═════ Working data

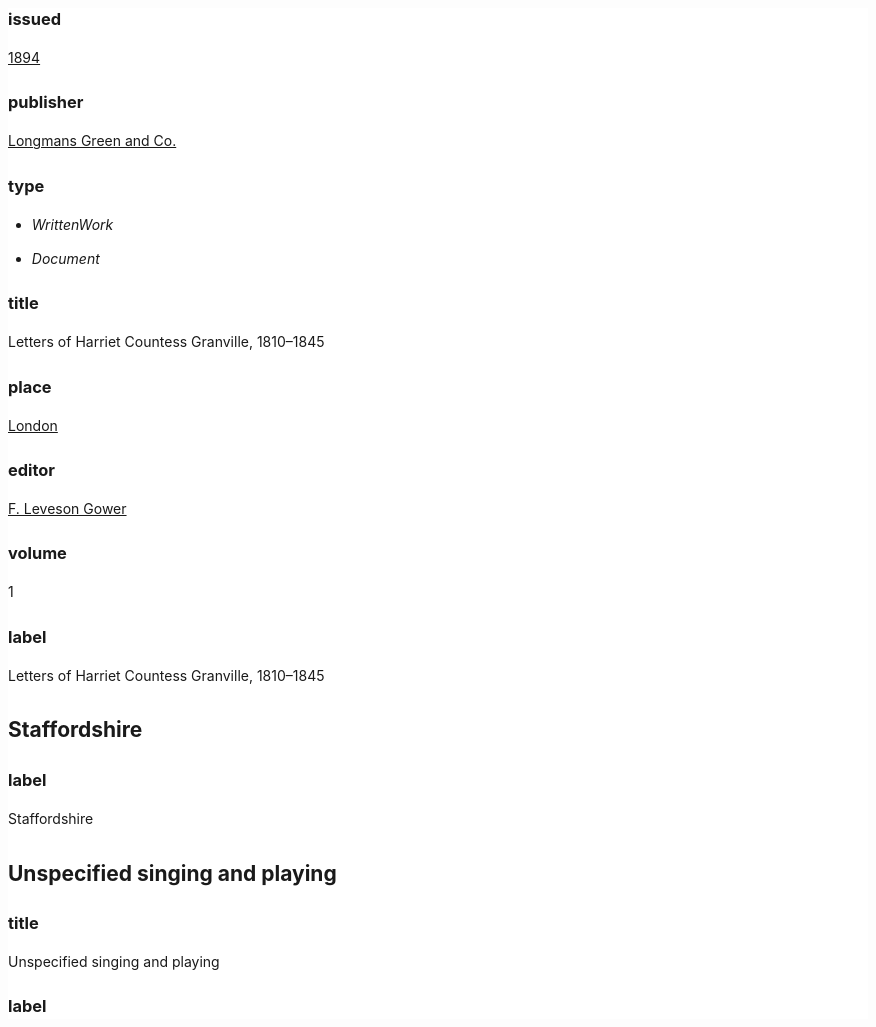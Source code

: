 ### issued


[1894](#1894)

### publisher


[Longmans Green and Co.](#Longmans-Green-and-Co.)

### type

 - *WrittenWork*

 - *Document*

### title


Letters of Harriet Countess Granville, 1810–1845

### place


[London](#London)

### editor


[F. Leveson Gower](#F.-Leveson-Gower)

### volume


1

### label


Letters of Harriet Countess Granville, 1810–1845

## Staffordshire

### label


Staffordshire

## Unspecified singing and playing

### title


Unspecified singing and playing

### label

══════════

**Task to carry out**
Show each line of the records above containing "singing".

**Answer to the problem**
## Unspecified singing and playing
Unspecified singing and playing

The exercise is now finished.